Supplied data below:

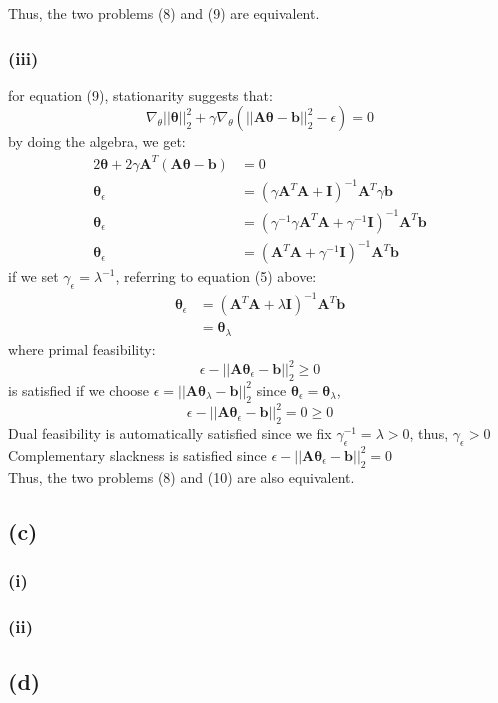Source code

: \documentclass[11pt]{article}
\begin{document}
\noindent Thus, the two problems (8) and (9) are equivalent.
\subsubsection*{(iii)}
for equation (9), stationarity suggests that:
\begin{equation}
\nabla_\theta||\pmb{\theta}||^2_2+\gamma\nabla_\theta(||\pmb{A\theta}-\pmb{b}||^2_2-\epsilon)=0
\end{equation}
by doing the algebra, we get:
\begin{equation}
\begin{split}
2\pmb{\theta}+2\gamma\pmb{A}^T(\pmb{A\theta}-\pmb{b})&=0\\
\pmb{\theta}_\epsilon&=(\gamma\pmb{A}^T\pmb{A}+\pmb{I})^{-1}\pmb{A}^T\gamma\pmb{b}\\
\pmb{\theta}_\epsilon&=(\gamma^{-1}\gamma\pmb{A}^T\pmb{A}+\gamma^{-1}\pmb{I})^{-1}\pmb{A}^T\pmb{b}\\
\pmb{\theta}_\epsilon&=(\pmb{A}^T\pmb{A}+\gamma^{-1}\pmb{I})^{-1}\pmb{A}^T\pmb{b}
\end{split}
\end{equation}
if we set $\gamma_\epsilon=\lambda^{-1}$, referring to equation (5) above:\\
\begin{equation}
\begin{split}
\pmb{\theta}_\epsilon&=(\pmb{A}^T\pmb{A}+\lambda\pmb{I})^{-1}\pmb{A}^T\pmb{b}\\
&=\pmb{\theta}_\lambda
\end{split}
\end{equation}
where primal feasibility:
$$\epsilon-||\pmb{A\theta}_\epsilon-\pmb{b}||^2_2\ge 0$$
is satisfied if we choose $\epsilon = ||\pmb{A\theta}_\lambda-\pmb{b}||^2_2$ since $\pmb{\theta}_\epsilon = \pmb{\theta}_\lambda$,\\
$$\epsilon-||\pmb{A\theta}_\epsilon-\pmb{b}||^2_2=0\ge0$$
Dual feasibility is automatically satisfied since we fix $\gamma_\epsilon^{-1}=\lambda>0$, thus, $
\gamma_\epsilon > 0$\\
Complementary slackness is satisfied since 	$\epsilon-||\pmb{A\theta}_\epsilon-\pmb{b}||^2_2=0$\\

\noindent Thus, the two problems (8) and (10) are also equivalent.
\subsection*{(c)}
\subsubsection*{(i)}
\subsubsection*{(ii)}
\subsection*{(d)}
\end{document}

End of Supplied data.

# Exercise
Reproduce all entries exactly. Pictures do not belong in the copy.

# Written reply
Source code

: \documentclass[11pt]{article}
\begin{document}
\noindent Thus, the two problems (8) and (9) are equivalent.
\subsubsection*{(iii)}
for equation (9), stationarity suggests that:
\begin{equation}
\nabla_\theta||\pmb{\theta}||^2_2+\gamma\nabla_\theta(||\pmb{A\theta}-\pmb{b}||^2_2-\epsilon)=0
\end{equation}
by doing the algebra, we get:
\begin{equation}
\begin{split}
2\pmb{\theta}+2\gamma\pmb{A}^T(\pmb{A\theta}-\pmb{b})&=0\\
\pmb{\theta}_\epsilon&=(\gamma\pmb{A}^T\pmb{A}+\pmb{I})^{-1}\pmb{A}^T\gamma\pmb{b}\\
\pmb{\theta}_\epsilon&=(\gamma^{-1}\gamma\pmb{A}^T\pmb{A}+\gamma^{-1}\pmb{I})^{-1}\pmb{A}^T\pmb{b}\\
\pmb{\theta}_\epsilon&=(\pmb{A}^T\pmb{A}+\gamma^{-1}\pmb{I})^{-1}\pmb{A}^T\pmb{b}
\end{split}
\end{equation}
if we set $\gamma_\epsilon=\lambda^{-1}$, referring to equation (5) above:\\
\begin{equation}
\begin{split}
\pmb{\theta}_\epsilon&=(\pmb{A}^T\pmb{A}+\lambda\pmb{I})^{-1}\pmb{A}^T\pmb{b}\\
&=\pmb{\theta}_\lambda
\end{split}
\end{equation}
where primal feasibility:
$$\epsilon-||\pmb{A\theta}_\epsilon-\pmb{b}||^2_2\ge 0$$
is satisfied if we choose $\epsilon = ||\pmb{A\theta}_\lambda-\pmb{b}||^2_2$ since $\pmb{\theta}_\epsilon = \pmb{\theta}_\lambda$,\\
$$\epsilon-||\pmb{A\theta}_\epsilon-\pmb{b}||^2_2=0\ge0$$
Dual feasibility is automatically satisfied since we fix $\gamma_\epsilon^{-1}=\lambda>0$, thus, $
\gamma_\epsilon > 0$\\
Complementary slackness is satisfied since 	$\epsilon-||\pmb{A\theta}_\epsilon-\pmb{b}||^2_2=0$\\

\noindent Thus, the two problems (8) and (10) are also equivalent.
\subsection*{(c)}
\subsubsection*{(i)}
\subsubsection*{(ii)}
\subsection*{(d)}
\end{document}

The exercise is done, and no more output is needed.